Gannon PR, MacKay RE, Love KL, Weaver BW, Burke KB, Dotto VR, Garcia JM, Luciano A, Berryhill BA, Mumma JM. Connecting pathogen transmission and performance of the WHO's 'my 5 moments of hand hygiene' in a high-fidelity simulation. Poster presented at the Society for Healthcare Epidemiology of America (SHEA) Spring Conference; April 19, 2024. Houston, TX.


BACKGROUND: The World Health Organization launched ‘Your 5 moments for hand hygiene’ to identify when healthcare workers should perform hand hygiene to reduce healthcare-associated infections (HAIs). Performing hand hygiene correctly is necessary to decrease pathogen transfer, though little research has assessed the effectiveness of all 5 moments.

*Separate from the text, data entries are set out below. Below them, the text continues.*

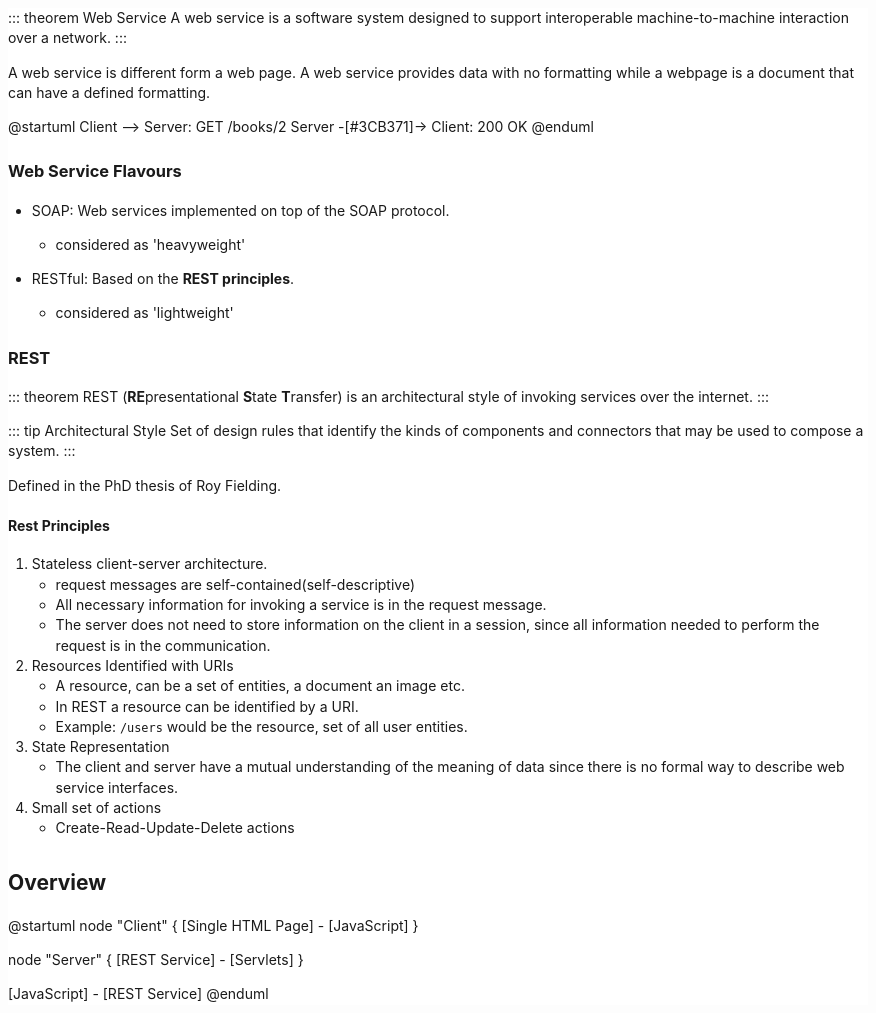 ::: theorem Web Service
A web service is a software system designed to support interoperable machine-to-machine interaction over a network.
:::

A web service is different form a web page.
A web service provides data with no formatting while a webpage is a document that can have a defined formatting.

@startuml
Client --> Server: GET /books/2
Server -[#3CB371]-> Client: 200 OK
@enduml

### Web Service Flavours

+ SOAP: Web services implemented on top of the SOAP protocol.
    + considered as 'heavyweight'


+ RESTful: Based on the **REST principles**.
    + considered as 'lightweight'

### REST
::: theorem REST
(**RE**presentational **S**tate **T**ransfer) is an architectural style of invoking services over the internet.
:::

::: tip Architectural Style
Set of design rules that identify the kinds
of components and connectors that may be used to compose a system.
:::

Defined in the PhD thesis of Roy Fielding.

#### Rest Principles
1. Stateless client-server architecture.
    + request messages are self-contained(self-descriptive)
    + All necessary information for invoking a service is in the request message.
    + The server does not need to store information on the client in a session, since all information needed to perform the request is in the communication.
2. Resources Identified with URIs
    + A resource, can be a set of entities, a document an image etc.
    + In REST a resource can be identified by a URI.
    + Example: `/users` would be the resource, set of all user entities.
3. State Representation
    + The client and server have a mutual understanding of the meaning of data since there is no formal way to describe web service interfaces.
4. Small set of actions
    + Create-Read-Update-Delete actions

## Overview

@startuml
node "Client" {
    [Single HTML Page] - [JavaScript]
}

node "Server" {
    [REST Service] - [Servlets]
}

[JavaScript] - [REST Service]
@enduml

METHODS: Registered nurses (n=42) participated in a standardized, one-hour high-fidelity patient care simulation that were recorded via a head-mounted camera. The simulation involved two patients, each requiring four clinical care tasks (e.g., indwelling Foley catheter insertion, stool sample collection). Transmission data was obtained from the simulations using four genetic variants of bacteriophage λ. Before each simulation, variants were applied to unique locations on two manikins: patient A’s wound, patient A’s stool, patient B’s groin, and patient B’s stool. After each simulation, we sampled the patients, nurse, and high-touch environmental surfaces to determined bacteriophage identity of positive samples. For each moment, hand hygiene performance was the total time the nurse practiced hand hygiene across opportunities over the total recommended time (15 seconds per opportunity). Positive samples were categorized as 1) nurse contamination, 2) patient critical site(s) contamination, 3) high touch surface contamination from the same patient, or 4) high touch surface contamination from the other patient. To compare nurse’s performance of each of the 5 moments, we used a Friedman test and then a Wilcoxon test for pairwise comparisons. To assess the relationship between the four types of transmission outcomes and hand hygiene performance of the 5 moments, we performed linear regressions and calculated 95% confidence intervals by bootstrapping the original cases.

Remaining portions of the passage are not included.